╭─ Data for this task

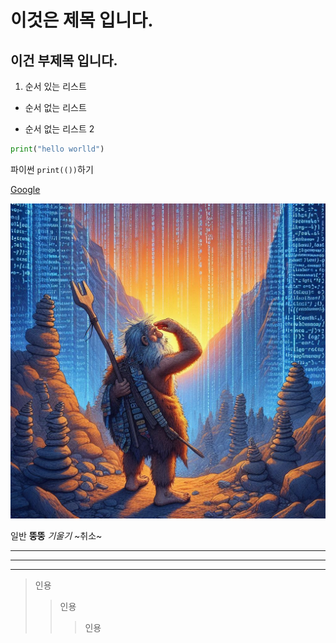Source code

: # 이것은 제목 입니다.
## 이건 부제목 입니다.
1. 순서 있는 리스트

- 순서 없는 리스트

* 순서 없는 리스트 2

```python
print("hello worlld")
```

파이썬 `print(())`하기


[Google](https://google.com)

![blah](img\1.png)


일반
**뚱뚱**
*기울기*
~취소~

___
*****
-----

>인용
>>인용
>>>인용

╰─
╭─ Data for this task

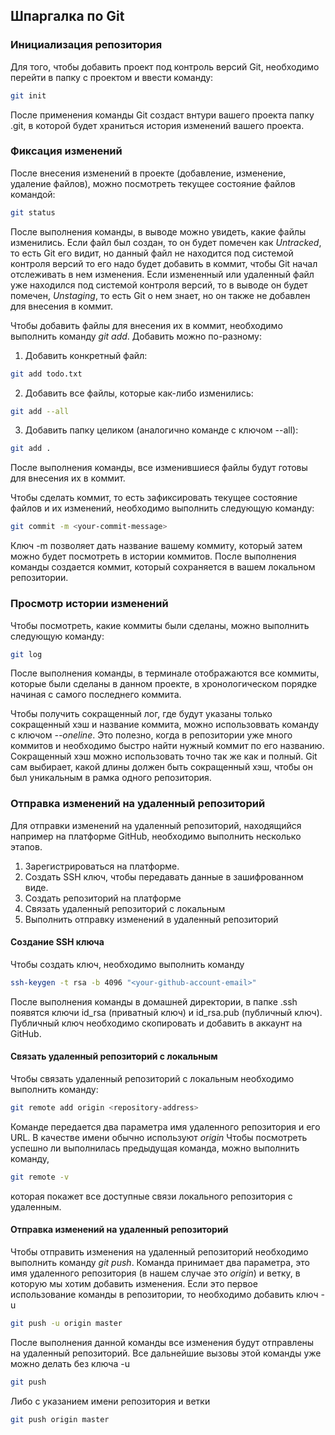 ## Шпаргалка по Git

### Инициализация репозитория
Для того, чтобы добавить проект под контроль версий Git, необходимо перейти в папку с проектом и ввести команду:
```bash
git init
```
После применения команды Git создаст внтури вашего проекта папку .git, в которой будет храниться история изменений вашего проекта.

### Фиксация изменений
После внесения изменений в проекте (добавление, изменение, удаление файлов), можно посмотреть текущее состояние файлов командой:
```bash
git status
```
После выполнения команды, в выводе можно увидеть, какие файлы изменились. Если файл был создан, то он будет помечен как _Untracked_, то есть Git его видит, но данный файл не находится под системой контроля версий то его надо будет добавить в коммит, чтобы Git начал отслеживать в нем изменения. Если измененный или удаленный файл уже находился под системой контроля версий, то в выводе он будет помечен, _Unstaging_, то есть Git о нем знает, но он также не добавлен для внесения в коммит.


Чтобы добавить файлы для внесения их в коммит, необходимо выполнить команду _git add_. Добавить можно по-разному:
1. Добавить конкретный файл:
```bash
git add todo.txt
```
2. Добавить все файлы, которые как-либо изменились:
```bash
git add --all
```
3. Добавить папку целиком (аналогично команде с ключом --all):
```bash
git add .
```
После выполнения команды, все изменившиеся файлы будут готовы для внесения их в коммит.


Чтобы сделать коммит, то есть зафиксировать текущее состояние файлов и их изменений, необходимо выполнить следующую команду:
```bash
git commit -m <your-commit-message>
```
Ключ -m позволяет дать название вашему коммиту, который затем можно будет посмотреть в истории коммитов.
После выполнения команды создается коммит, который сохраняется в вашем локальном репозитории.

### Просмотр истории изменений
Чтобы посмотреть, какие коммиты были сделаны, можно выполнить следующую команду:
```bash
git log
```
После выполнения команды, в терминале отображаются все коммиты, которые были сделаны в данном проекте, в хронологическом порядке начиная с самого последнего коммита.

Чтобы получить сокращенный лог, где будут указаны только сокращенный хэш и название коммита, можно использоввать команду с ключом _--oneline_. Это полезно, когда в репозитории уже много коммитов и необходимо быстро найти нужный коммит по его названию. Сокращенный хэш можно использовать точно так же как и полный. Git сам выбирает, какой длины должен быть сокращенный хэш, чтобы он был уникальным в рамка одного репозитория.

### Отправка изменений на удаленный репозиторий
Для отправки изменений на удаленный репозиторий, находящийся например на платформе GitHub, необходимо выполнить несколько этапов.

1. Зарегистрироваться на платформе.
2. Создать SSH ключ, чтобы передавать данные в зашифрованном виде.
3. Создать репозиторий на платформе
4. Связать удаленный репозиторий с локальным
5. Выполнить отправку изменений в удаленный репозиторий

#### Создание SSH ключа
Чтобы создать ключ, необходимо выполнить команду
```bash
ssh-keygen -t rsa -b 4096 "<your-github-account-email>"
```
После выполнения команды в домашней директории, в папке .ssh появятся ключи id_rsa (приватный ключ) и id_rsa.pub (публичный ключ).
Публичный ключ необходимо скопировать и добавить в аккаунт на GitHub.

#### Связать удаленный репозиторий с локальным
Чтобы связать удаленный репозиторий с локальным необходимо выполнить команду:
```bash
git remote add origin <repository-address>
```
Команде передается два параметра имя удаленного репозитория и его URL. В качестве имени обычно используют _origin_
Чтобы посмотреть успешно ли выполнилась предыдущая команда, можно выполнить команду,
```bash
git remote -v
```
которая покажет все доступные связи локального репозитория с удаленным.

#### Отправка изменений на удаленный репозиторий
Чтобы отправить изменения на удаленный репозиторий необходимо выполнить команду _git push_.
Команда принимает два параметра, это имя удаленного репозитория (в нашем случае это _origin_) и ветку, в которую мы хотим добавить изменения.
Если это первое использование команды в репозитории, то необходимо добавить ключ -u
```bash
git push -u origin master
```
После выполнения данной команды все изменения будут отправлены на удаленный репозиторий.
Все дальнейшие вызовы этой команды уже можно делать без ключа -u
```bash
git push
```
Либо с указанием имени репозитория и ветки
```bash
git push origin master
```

╰─

Task ::
Copy out, from the data above, every line holding the word "имени".

Solution to this exercise ::
Команде передается два параметра имя удаленного репозитория и его URL. В качестве имени обычно используют _origin_
Либо с указанием имени репозитория и ветки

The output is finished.